Hi all, I have a Swift Lifestyle 530 fitted with the Truma ultrastore and ultraheat.. Just prior to our six week adventure I put the water heater on, just to make sure all was ok, it was a week ago when we were out in it and all was fine. Switched it to mains, left it for half an hour and you have guessed cold water when it should be hot 70degrees. No fuses blown, no trips tripped. There is only one switch to turn it on. Has anyone an idea as to what is amiss?

Tar

bob


----------



## richardjames (Feb 1, 2006)

Mine has done this in the past. If for some reason it is not in touch with the water it has a thermal device which trips but resets after a while (the same as a kettle) 8O 8O If it does not heat up after leaving it then I'm afraid its a new heater which easily replaced


----------



## 100127 (Jul 20, 2006)

Thanks for that, but it was full of water before I turned it on. Going away for six weeks next Monday. That's all we need.


----------



## sallytrafic (Jan 17, 2006)

Have you left the exhaust cover on?


----------



## 100127 (Jul 20, 2006)

sallytrafic said:


> Have you left the exhaust cover on?


Sorry Sallytraffic Cover is not required to be removed whilst on mains electric.

Bob


----------



## rosalan (Aug 24, 2009)

My first thoughts are that you need to take a reading for a 'live' feed to the emersion heater. This will determine whether you need a new heater unit fitting (a half hour job if it is accesible). If water is coming out of the hot taps, you can eliminate water as being an issue.
As has already been mentioned, it could be a fail safe trip that cut out, which I believe is part of the emersion heater.
As time is pressing, it may be advisable to get one ordered if the test shows the power is getting to the heater but not heating the water.
Alan


----------



## trevorf (May 16, 2005)

Follow the mains lead going into the boiler back about 12 inches. You should find a 3 way connector plug. Take plug apart, check with multimeter for 230V coming from PSU. Do a resistance check for around 60 ohms on the lead going to the boiler. Live and neutral are the two outer pins, middle is earth.



Trevor


----------



## richardjames (Feb 1, 2006)

sysinfo said:


> Thanks for that, but it was full of water before I turned it on. Going away for six weeks next Monday. That's all we need.

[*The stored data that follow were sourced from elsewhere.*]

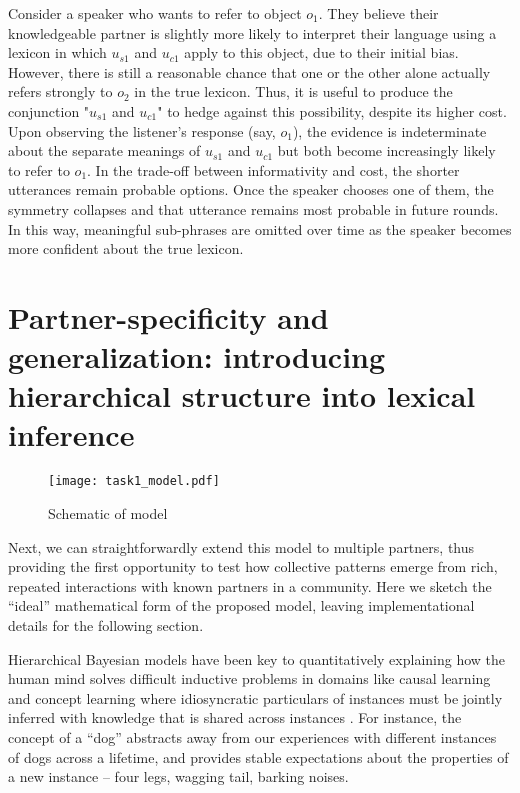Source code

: Consider a speaker who wants to refer to object $o_1$. They believe their knowledgeable partner is slightly more likely to interpret their language using a lexicon in which $u_{s1}$ and $u_{c1}$ apply to this object, due to their initial bias. However, there is still a reasonable chance that one or the other alone actually refers strongly to $o_2$ in the true lexicon. Thus, it is useful to produce the conjunction "$u_{s1}$ and $u_{c1}$" to hedge against this possibility, despite its higher cost. Upon observing the listener's response (say, $o_1$), the evidence is indeterminate about the separate meanings of $u_{s1}$ and $u_{c1}$ but both become increasingly likely to refer to $o_1$. In the trade-off between informativity and cost, the shorter utterances remain probable options. Once the speaker chooses one of them, the symmetry collapses and that utterance remains most probable in future rounds. In this way, meaningful sub-phrases are omitted over time as the speaker becomes more confident about the true lexicon. 

\section{Partner-specificity and generalization: introducing hierarchical structure into lexical inference}

\begin{figure}
\centering
    \texttt{[image: task1\_model.pdf]}
  \caption{Schematic of model}
  \label{fig:task1model}
\end{figure}

Next, we can straightforwardly extend this model to multiple partners, thus providing the first opportunity to test how collective patterns emerge from rich, repeated interactions with known partners in a community. 
Here we sketch the ``ideal'' mathematical form of the proposed model, leaving implementational details for the following section.

Hierarchical Bayesian models have been key to quantitatively explaining how the human mind solves difficult inductive problems in domains like causal learning and concept learning where idiosyncratic particulars of instances must be jointly inferred with knowledge that is shared across instances .
For instance, the concept of a ``dog'' abstracts away from our experiences with different instances of dogs across a lifetime, and provides stable expectations about the properties of a new instance -- four legs, wagging tail, barking noises.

I too thought it was full of water 8O 8O

Heater


----------



## kandsservices (Sep 5, 2010)

Bob some of the mains switch has a fuse above the switch i would check that just in case if that is ok and you have 240 volts as per trevors post a new element is required.
kev


----------



## 100127 (Jul 20, 2006)

Thanks Kev, looks like the element may have failed. My local dealer is looking at it tomorrow, and if it is the case a new element can be sourced in a day. The mechanic is Truma trained, so may be on a winner. Still on warranty so not worried about cost. More worried if I can survive 6 weeks without mains water heater and relying on gas. I have 2 6kg propanes and a camping gaz 907.


----------



## 100127 (Jul 20, 2006)

Found the problem ( I think ) traced it to the PSU and all the trip switches. After turning them off and on afew times, all was restored. Mains is heating the water. Something about build up of residual something or other in the PSU???? Beats me, but we are back to normal, or whatever normal is. Thanks to all for the help, and Trevor on our sister site.


Bob


----------